Bandung (ANTARA) - Kejaksaan Tinggi (Kejati) Jawa Barat mengusut kasus dugaan korupsi penyimpangan dalam pemberian kredit yang diduga terjadi di lingkungan BPR Intan Jabar, Kabupaten Garut, Jawa Barat, yang menimbulkan kerugian negara hingga Rp10 miliar.

Asisten Pidana Khusus Kejati Jawa Barat Riyono mengatakan pengusutan itu dilakukan setelah diterbitkannya Surat Perintah Penyidikan Kepala Kejaksaan Tinggi Jawa Barat Nomor: Print-33/M.2/Fd.1/01/2023.

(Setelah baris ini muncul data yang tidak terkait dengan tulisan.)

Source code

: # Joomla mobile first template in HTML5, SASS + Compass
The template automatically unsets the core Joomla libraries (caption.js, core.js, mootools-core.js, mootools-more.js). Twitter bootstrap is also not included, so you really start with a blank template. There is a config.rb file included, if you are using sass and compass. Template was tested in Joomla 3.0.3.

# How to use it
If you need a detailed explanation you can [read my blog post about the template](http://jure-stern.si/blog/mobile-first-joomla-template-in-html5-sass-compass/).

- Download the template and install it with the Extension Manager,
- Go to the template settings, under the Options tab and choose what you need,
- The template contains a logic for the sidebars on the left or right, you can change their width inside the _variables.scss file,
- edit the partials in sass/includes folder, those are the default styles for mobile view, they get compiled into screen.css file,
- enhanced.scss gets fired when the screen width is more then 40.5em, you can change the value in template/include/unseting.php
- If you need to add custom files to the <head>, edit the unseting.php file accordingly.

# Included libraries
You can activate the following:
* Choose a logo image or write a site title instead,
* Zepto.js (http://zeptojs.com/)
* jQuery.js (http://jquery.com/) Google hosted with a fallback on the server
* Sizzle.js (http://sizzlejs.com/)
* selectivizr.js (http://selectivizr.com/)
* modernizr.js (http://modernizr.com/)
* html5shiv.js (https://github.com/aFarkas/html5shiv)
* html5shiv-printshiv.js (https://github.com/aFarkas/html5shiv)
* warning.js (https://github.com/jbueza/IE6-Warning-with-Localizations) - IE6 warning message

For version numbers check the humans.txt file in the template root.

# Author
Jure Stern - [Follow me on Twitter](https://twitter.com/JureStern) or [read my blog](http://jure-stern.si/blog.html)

"Dugaan tindak pidana penyimpangan dalam pemberian kredit itu diduga terjadi dalam rentang waktu 2018 hingga 2021," kata Riyono dalam keterangannya di Bandung, Jawa Barat, Kamis.

Adapun menurutnya proses penyelidikan telah dilakukan sejak Desember 2022. Sejauh ini, kata dia, sudah ada delapan orang saksi yang diperiksa terkait dugaan korupsi tersebut, terdiri dari karyawan hingga pihak lainnya.

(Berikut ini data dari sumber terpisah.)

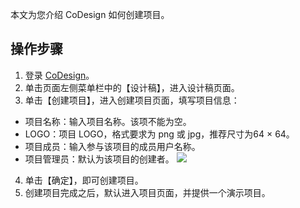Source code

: 本文为您介绍 CoDesign 如何创建项目。






## 操作步骤

1. 登录 [CoDesign](https://codesign.qq.com/)。
2. 单击页面左侧菜单栏中的【设计稿】，进入设计稿页面。
3. 单击【创建项目】，进入创建项目页面，填写项目信息：
 - 项目名称：输入项目名称。该项不能为空。
 - LOGO：项目 LOGO，格式要求为 png 或 jpg，推荐尺寸为64 × 64。
 - 项目成员：输入参与该项目的成员用户名称。
 - 项目管理员：默认为该项目的创建者。
![](https://main.qcloudimg.com/raw/5d6f771096a6d87e4ec3f179865fe9e8.jpg)
4. 单击【确定】，即可创建项目。
5. 创建项目完成之后，默认进入项目页面，并提供一个演示项目。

Dia menjelaskan, pemegang saham terbesar BPR Intan Jabar adalah Pemerintah Provinsi Jawa Barat, yakni sebesar 51 persen atau Rp44 miliar.

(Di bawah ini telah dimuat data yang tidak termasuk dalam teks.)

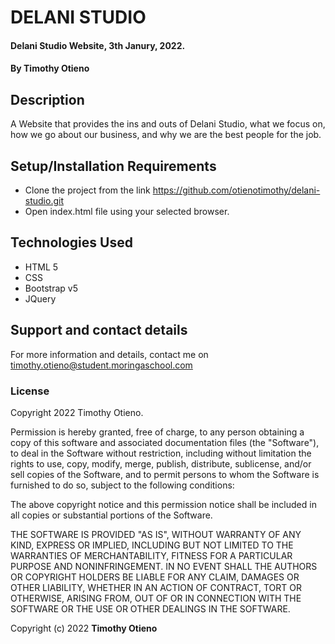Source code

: # DELANI STUDIO

#### Delani Studio Website, 3th Janury, 2022.

#### By **Timothy Otieno**

## Description
A Website that provides the ins and outs of Delani Studio, what we focus on, how we go about our business, and why we are the best people for the job.

## Setup/Installation Requirements
* Clone the project from the link <https://github.com/otienotimothy/delani-studio.git>
* Open index.html file using your selected browser. 

## Technologies Used
* HTML 5
* CSS 
* Bootstrap v5
* JQuery

## Support and contact details
For more information and details, contact me on <timothy.otieno@student.moringaschool.com>

### License
Copyright 2022 Timothy Otieno.

Permission is hereby granted, free of charge, to any person obtaining a copy of this software and associated documentation files (the "Software"), to deal in the Software without restriction, including without limitation the rights to use, copy, modify, merge, publish, distribute, sublicense, and/or sell copies of the Software, and to permit persons to whom the Software is furnished to do so, subject to the following conditions:

The above copyright notice and this permission notice shall be included in all copies or substantial portions of the Software.

THE SOFTWARE IS PROVIDED "AS IS", WITHOUT WARRANTY OF ANY KIND, EXPRESS OR IMPLIED, INCLUDING BUT NOT LIMITED TO THE WARRANTIES OF MERCHANTABILITY, FITNESS FOR A PARTICULAR PURPOSE AND NONINFRINGEMENT. IN NO EVENT SHALL THE AUTHORS OR COPYRIGHT HOLDERS BE LIABLE FOR ANY CLAIM, DAMAGES OR OTHER LIABILITY, WHETHER IN AN ACTION OF CONTRACT, TORT OR OTHERWISE, ARISING FROM, OUT OF OR IN CONNECTION WITH THE SOFTWARE OR THE USE OR OTHER DEALINGS IN THE SOFTWARE.

Copyright (c) 2022 **Timothy Otieno**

Kemudian Pemerintah Kabupaten Garut sebesar 39 persen atau senilai Rp34 miliar, dan Bank BJB sebesar 10 persen atau senilai Rp8,8 miliar.

"Namun pada tahun 2021, ketiga pemegang saham tidak mendapatkan deviden atas penyertaan modal tersebut," kata dia.

Selain itu, menurutnya para nasabah juga tidak bisa mengambil tabungan atau depositonya tanpa adanya alasan yang jelas dari BPR Intan Jabar.

"Hasil penyelidikan tim Pidsus Kejaksaan Tinggi Jawa Barat terhadap PT BPR Intan Jabar Kabupaten Garut, ditemukan penyaluran kredit fiktif dan kredit topengan di beberapa cabang PT BPR Intan Jabar Kabupaten Garut," kata Riyono.